The writers were asked to write a 1,000-1,500 word story using Wordcraft as much as they
wanted, however they were given no instructions on how the tool worked, to also test how
people with different levels of AI-powered tools knowledge responded to it. They were also
interviewed twice, before and after the experiment, while also having to keep a journal in which
they were asked to annotate what they thought relevant about their experience, keeping in mind
the following points:

• Jot down any generations or decisions Wordcraft makes which were especially interesting,
surprising, problematic, or otherwise noteworthy (even if they don’t end up in the final
story).
• What did you find challenging / frustrating about the tool? What does it utterly fail at?
• What sorts of things would be really helpful for the AI to do better, or be able to do at all?
• What did you find valuable / interesting about the tool?

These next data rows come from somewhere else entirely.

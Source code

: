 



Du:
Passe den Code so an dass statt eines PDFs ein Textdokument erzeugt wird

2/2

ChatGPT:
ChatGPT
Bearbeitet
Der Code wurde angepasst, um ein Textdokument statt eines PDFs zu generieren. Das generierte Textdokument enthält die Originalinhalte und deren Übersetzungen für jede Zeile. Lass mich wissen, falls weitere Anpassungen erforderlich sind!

• How did you imagine the underlying AI model working?
• How might you imagine AI-assisted writing changing your work habits?
• What features would you have liked to see exist in the tool?

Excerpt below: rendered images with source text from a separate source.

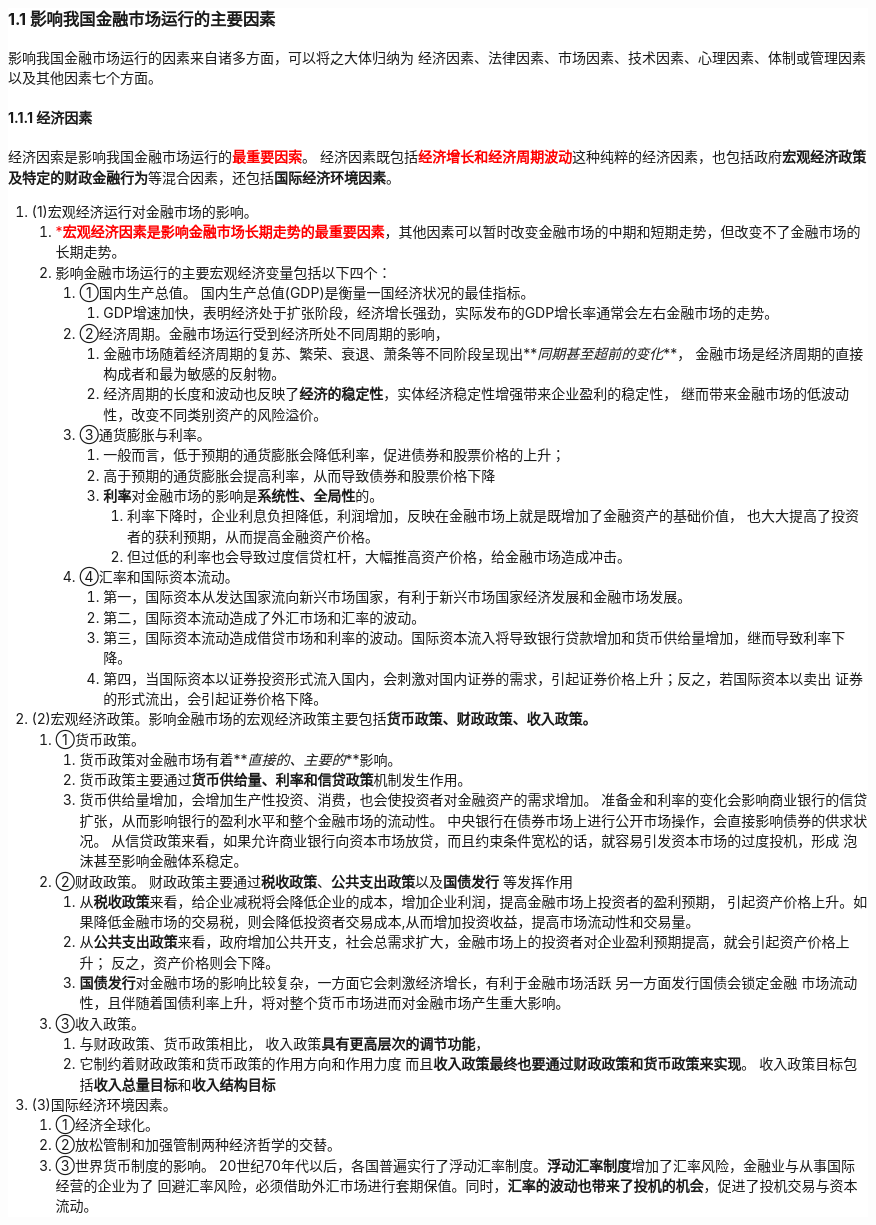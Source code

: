 
### 1.1 影响我国金融市场运行的主要因素
影响我国金融市场运行的因素来自诸多方面，可以将之大体归纳为
经济因素、法律因素、市场因素、技术因素、心理因素、体制或管理因素以及其他因素七个方面。

#### 1.1.1 经济因素
经济因索是影响我国金融市场运行的<font color='red'>**最重要因索**</font>。 
经济因素既包括<font color='red'>**经济增长和经济周期波动**</font>这种纯粹的经济因素，也包括政府**宏观经济政策及特定的财政金融行为**等混合因素，还包括**国际经济环境因素**。

1. (1)宏观经济运行对金融市场的影响。 
   1. <font color='red'>***宏观经济因素是影响金融市场长期走势的最重要因素**</font>，其他因素可以暂时改变金融市场的中期和短期走势，但改变不了金融市场的长期走势。 
   2. 影响金融市场运行的主要宏观经济变量包括以下四个： 
      1. ①国内生产总值。 国内生产总值(GDP)是衡量一国经济状况的最佳指标。 
         1. GDP增速加快，表明经济处于扩张阶段，经济增长强劲，实际发布的GDP增长率通常会左右金融市场的走势。
      2. ②经济周期。金融市场运行受到经济所处不同周期的影响，
         1. 金融市场随着经济周期的复苏、繁荣、衰退、萧条等不同阶段呈现出**_同期甚至超前的变化_**，
            金融市场是经济周期的直接构成者和最为敏感的反射物。 
         2. 经济周期的长度和波动也反映了**经济的稳定性**，实体经济稳定性增强带来企业盈利的稳定性，
            继而带来金融市场的低波动性，改变不同类别资产的风险溢价。
      3. ③通货膨胀与利率。 
         1. 一般而言，低于预期的通货膨胀会降低利率，促进债券和股票价格的上升；
         2. 高于预期的通货膨胀会提高利率，从而导致债券和股票价格下降
         3. **利率**对金融市场的影响是**系统性、全局性**的。 
            1. 利率下降时，企业利息负担降低，利润增加，反映在金融市场上就是既增加了金融资产的基础价值，
               也大大提高了投资者的获利预期，从而提高金融资产价格。
            2. 但过低的利率也会导致过度信贷杠杆，大幅推高资产价格，给金融市场造成冲击。
      4. ④汇率和国际资本流动。 
         1. 第一，国际资本从发达国家流向新兴市场国家，有利于新兴市场国家经济发展和金融市场发展。 
         2. 第二，国际资本流动造成了外汇市场和汇率的波动。
         3. 第三，国际资本流动造成借贷市场和利率的波动。国际资本流入将导致银行贷款增加和货币供给量增加，继而导致利率下降。
         4. 第四，当国际资本以证券投资形式流入国内，会刺激对国内证券的需求，引起证券价格上升；反之，若国际资本以卖出
            证券的形式流出，会引起证券价格下降。
2. (2)宏观经济政策。影响金融市场的宏观经济政策主要包括**货币政策、财政政策、收入政策。**
   1. ①货币政策。 
      1. 货币政策对金融市场有着**_直接的、主要的_**影响。 
      2. 货币政策主要通过**货币供给量、利率和信贷政策**机制发生作用。
      3. 货币供给量增加，会增加生产性投资、消费，也会使投资者对金融资产的需求增加。
         准备金和利率的变化会影响商业银行的信贷扩张，从而影响银行的盈利水平和整个金融市场的流动性。
         中央银行在债券市场上进行公开市场操作，会直接影响债券的供求状况。
         从信贷政策来看，如果允许商业银行向资本市场放贷，而且约束条件宽松的话，就容易引发资本市场的过度投机，形成
         泡沫甚至影响金融体系稳定。
   2. ②财政政策。 财政政策主要通过**税收政策**、**公共支出政策**以及**国债发行** 等发挥作用
      1. 从**税收政策**来看，给企业减税将会降低企业的成本，增加企业利润，提高金融市场上投资者的盈利预期，
         引起资产价格上升。如果降低金融市场的交易税，则会降低投资者交易成本,从而增加投资收益，提高市场流动性和交易量。
      2. 从**公共支出政策**来看，政府增加公共开支，社会总需求扩大，金融市场上的投资者对企业盈利预期提高，就会引起资产价格上升；
         反之，资产价格则会下降。
      3. **国债发行**对金融市场的影响比较复杂，一方面它会刺激经济增长，有利于金融市场活跃
         另一方面发行国债会锁定金融 市场流动性，且伴随着国债利率上升，将对整个货币市场进而对金融市场产生重大影响。
   3. ③收入政策。 
      1. 与财政政策、货币政策相比， 收入政策**具有更高层次的调节功能**，
      2. 它制约着财政政策和货币政策的作用方向和作用力度 而且**收入政策最终也要通过财政政策和货币政策来实现**。
         收入政策目标包括**收入总量目标**和**收入结构目标**
3. (3)国际经济环境因素。
    1. ①经济全球化。
    2. ②放松管制和加强管制两种经济哲学的交替。
    3. ③世界货币制度的影响。
       20世纪70年代以后，各国普遍实行了浮动汇率制度。**浮动汇率制度**增加了汇率风险，金融业与从事国际经营的企业为了
       回避汇率风险，必须借助外汇市场进行套期保值。同时，**汇率的波动也带来了投机的机会**，促进了投机交易与资本流动。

• Does working with an AI assistant through built-in “controls” feel natural? Does working
with a chat-based assistant feel better?27

In the first interview, the participants were asked how they were hoping to use Wordcraft. Most
wanted a brainstorming partner, some wanted the tool to help them when they were stuck, some
hoped the tool would mimic a human beta reader. But, more importantly, they all stressed how
they did not want to delegate the creative process to the AI, but rather enhance their own.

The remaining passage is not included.